BACKGROUND AND REVIEW

In 2003, Shell assumed ownership of an FPSO as part of a resource acquisition. Shell had no input regarding the design of the facility. In late 2004 and early 2005, water production began to increase, in part because of early seawater breakthrough from the waterflood. The rate of water production (about 12,000 bwpd) was far below the FPSO"s 50,000-bwpd design rate. Nevertheless, water- and oil-treating problems were consuming significant operator effort. Increasingly, the water-treating system was unable to treat the produced water to acceptable levels of oil and grease. When the oil and grease of the produced water was higher than acceptable, the produced water would be diverted from the overboard discharge line to one of various cargo tanks for later processing. Water was being diverted inboard with increasing frequency, and the cargo tanks were filling up. In addition, pads were forming in the separators, which had to be cleaned out with increasing frequency.

Part 1 presented a process description and the initial conclusions from field studies. To summarize these results, the following problems were identified:

  • The facility is not designed to handle produced fluids that contain high loads of fine solids
  • Problematic recycle streams exacerbate existing emulsion problems
  • There is no wet-oil tank or slops-treating system to treat the solids-laden oily water.

Process Routing. A particular focus of Part 1 was the process-routing problems encountered on the FPSO. In brief, these were:

  • The upstream separator design results in the periodic discharge, probably due to wave motion, of significant volumes of oily emulsion and free oil directly into the water-treating system
  • The water-treating system is not designed to handle these discharges
  • Internal recycle streams, including treating chemicals and oily solids, are routed through pumps and control valves and fed into the oil train, where they contribute to pad formation in the vessels and further decrease separation efficiency
  • There is no slops or oily-water-treating system and no route for the treatment of solids-stabilized emulsions or for the discharge of solids; thus the solids become trapped in the system in a closed recycle loop
  • The reject streams, when operated at proper design reject ratios, are much greater than design assumptions
  • The IP separator and the BOTs lack interface bleed systems; pads build up frequently, and the only means to dump them is through a route that contaminates a large volume of produced water, diverting it inboard to the cargo tanks.

Recommendations for ameliorating or solving some of these problems were discussed in Part 1. Other short- and long-term solutions are discussed in this article.

METHODOLOGY

The E&P industry is seeing an increase in produced-water-treating problems, and guidance is needed in the literature on how to troubleshoot such problems.

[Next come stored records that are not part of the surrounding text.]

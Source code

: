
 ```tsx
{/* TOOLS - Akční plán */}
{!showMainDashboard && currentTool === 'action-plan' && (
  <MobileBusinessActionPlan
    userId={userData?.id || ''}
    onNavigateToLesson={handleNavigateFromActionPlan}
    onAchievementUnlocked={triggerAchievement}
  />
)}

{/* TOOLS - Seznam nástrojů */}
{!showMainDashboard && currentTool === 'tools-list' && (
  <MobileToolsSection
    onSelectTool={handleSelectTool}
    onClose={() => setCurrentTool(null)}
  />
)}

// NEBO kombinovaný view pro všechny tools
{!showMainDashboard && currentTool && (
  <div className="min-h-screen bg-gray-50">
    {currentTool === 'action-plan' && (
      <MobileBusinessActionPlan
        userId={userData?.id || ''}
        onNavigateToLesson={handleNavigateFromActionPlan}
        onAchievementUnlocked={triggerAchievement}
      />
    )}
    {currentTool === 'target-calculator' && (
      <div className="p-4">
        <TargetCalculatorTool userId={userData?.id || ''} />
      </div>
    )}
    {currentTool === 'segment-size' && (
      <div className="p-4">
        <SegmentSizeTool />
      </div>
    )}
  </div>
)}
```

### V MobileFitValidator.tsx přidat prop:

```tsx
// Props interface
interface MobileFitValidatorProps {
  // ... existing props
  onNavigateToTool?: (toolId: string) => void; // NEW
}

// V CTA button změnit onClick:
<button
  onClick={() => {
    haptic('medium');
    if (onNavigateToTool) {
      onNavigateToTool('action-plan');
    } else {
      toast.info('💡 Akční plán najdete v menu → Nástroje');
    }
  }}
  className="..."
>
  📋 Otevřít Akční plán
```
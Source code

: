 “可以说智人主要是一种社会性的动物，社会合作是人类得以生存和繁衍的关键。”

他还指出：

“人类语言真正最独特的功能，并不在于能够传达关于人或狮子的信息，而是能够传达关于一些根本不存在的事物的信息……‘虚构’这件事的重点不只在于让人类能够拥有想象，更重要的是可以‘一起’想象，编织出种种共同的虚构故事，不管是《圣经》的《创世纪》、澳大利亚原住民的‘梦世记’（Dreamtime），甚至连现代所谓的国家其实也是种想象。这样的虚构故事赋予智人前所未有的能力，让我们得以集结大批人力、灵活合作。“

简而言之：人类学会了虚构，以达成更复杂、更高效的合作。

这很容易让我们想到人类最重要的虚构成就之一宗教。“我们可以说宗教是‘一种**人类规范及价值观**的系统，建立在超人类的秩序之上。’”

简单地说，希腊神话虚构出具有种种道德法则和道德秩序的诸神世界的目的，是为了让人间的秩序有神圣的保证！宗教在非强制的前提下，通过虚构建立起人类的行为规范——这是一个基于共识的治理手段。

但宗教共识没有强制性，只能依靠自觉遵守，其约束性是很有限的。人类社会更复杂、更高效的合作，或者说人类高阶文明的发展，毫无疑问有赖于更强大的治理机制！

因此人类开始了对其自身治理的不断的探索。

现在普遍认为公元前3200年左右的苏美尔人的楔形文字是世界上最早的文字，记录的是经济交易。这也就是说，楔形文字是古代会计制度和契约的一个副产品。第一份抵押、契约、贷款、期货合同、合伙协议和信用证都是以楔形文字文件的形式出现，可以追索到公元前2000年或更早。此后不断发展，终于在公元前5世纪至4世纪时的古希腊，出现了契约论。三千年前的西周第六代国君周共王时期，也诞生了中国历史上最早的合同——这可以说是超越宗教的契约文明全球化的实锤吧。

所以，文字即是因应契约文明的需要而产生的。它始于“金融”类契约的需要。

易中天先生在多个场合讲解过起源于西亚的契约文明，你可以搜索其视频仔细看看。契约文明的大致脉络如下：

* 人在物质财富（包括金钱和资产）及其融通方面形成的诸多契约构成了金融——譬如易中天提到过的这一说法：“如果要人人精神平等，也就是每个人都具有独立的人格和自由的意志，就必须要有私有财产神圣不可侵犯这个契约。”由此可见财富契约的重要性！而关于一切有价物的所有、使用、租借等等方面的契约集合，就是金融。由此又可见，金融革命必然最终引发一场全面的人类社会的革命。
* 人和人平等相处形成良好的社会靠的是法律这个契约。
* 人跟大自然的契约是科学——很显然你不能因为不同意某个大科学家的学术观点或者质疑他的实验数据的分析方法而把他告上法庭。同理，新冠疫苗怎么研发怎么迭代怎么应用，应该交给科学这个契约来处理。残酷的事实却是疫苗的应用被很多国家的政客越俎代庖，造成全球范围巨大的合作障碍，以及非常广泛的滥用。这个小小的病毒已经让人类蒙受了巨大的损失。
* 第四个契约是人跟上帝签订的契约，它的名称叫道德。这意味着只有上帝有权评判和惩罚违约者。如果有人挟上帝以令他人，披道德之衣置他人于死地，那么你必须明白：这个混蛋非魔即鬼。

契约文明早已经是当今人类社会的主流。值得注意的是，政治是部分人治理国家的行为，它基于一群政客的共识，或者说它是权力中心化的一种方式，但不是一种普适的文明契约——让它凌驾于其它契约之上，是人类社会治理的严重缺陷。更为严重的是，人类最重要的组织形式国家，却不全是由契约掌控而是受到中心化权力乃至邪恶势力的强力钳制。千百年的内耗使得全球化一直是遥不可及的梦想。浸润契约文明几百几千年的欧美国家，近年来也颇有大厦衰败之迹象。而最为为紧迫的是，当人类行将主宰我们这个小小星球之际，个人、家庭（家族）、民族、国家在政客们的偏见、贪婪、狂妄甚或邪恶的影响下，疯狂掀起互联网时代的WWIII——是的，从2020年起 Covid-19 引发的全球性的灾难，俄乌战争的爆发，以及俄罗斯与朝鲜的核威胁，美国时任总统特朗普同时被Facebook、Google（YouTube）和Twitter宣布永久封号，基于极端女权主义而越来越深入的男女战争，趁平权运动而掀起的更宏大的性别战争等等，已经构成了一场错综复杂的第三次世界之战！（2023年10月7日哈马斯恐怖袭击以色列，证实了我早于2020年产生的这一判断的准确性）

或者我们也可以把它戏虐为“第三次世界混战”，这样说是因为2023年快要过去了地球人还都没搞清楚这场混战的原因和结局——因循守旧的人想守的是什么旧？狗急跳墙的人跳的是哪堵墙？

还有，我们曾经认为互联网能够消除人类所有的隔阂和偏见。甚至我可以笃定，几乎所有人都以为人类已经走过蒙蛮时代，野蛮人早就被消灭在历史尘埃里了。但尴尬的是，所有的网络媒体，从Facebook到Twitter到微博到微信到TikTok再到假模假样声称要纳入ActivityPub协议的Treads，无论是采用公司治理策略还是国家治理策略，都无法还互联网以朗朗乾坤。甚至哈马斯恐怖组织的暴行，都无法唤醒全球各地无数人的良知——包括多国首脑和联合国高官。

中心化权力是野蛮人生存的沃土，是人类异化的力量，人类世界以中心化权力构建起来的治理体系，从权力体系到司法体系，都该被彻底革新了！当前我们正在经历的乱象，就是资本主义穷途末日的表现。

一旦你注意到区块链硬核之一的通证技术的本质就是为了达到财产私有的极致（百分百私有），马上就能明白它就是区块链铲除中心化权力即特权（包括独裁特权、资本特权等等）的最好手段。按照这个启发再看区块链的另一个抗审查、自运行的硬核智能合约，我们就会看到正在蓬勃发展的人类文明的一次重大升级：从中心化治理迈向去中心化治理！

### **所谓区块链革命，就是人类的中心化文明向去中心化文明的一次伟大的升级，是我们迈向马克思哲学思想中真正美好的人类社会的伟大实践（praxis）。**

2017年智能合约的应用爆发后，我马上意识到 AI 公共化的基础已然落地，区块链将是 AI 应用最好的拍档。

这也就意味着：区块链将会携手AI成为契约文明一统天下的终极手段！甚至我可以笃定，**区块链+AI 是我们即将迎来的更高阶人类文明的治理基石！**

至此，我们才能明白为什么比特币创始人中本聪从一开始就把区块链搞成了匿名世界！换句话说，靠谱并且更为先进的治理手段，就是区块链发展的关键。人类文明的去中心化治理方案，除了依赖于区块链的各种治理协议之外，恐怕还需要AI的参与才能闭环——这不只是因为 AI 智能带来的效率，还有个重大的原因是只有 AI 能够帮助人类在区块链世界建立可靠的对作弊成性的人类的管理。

While some case studies exist, the complexity of produced-water treating demands more research.1 Water treating is a complex subject as many process variables can affect water quality. Which of these variables has the most effect, or which could be modified with the greatest benefit-cost ratio, is usually not immediately apparent. This is where experience and case studies can help.

Another complicating factor is that the underlying science of water treating involves colloidal chemistry in general, and emulsion science in particular. These are specialized areas, and many, if not most, of the staff involved in the E&P industry are not exposed to these subjects through their educational background or workplace training. Without such knowledge, it is difficult to recognize quickly the cause of water-treating problems. On the other hand, field experience can greatly supplement a lack of fundamental knowledge. Where direct field experience is lacking, a good rapport with the operators is beneficial. All things considered, there are many ways to approach a water-treating problem.

One of the major challenges in troubleshooting produced-water problems is to differentiate between chemistry-related problems (e.g., fluid compatibilities, formation solids, precipitated solids, water soluble organics, natural and synthetic surfactants) and mechanical problems (e.g., sources of shear, process bottlenecks, poorly tuned process parameters, vessel internals, plugging/fouling of equipment, process recycle streams and system dynamics). In many instances, the problem areas overlap. Furthermore, a mechanical problem may be partially ameliorated by optimizing the chemical program. As a first step, though, there is benefit in understanding the underlying cause of the problem.

It must be pointed out that there is no “correct” topsides design that will provide good water quality for all fluids. The only practical way to design and build a topsides facility is to understand the fluid properties and the available design options, and to make appropriate compromises.

Topsides problems are most often due to a mismatch among the fluid properties, the chemical treating system employed and the compromises that have been made in vessel and system design.

As in any troubleshooting methodology, it is important to develop a well-defined problem statement. The problem statement must be factual and accurate. If it is based on false assumptions, the troubleshooting project team will start off in the wrong direction and waste valuable time. If the problem statement is based on observations or data, these must be verified initially.

Once a problem statement is developed, the issues typically investigated fall into four broad and overlapping areas:

  • Produced fluid properties
  • Chemical treating program
  • Process routing, vessel capacities and internals
  • Operating practices.

Table 1 lists specific items that should be considered and questions that should be answered in each of these four areas to determine the sources of problems. This methodology is not exhaustive, but it has been demonstrated to be helpful. We do not offer “correct” answers to these questions since the correct answer to one question will often depend on the answer to another question. Also, a treating system that works well for one fluid may not work well for another. An acceptable operating practice for one platform, with its particular fluids and equipment, may not be acceptable for another.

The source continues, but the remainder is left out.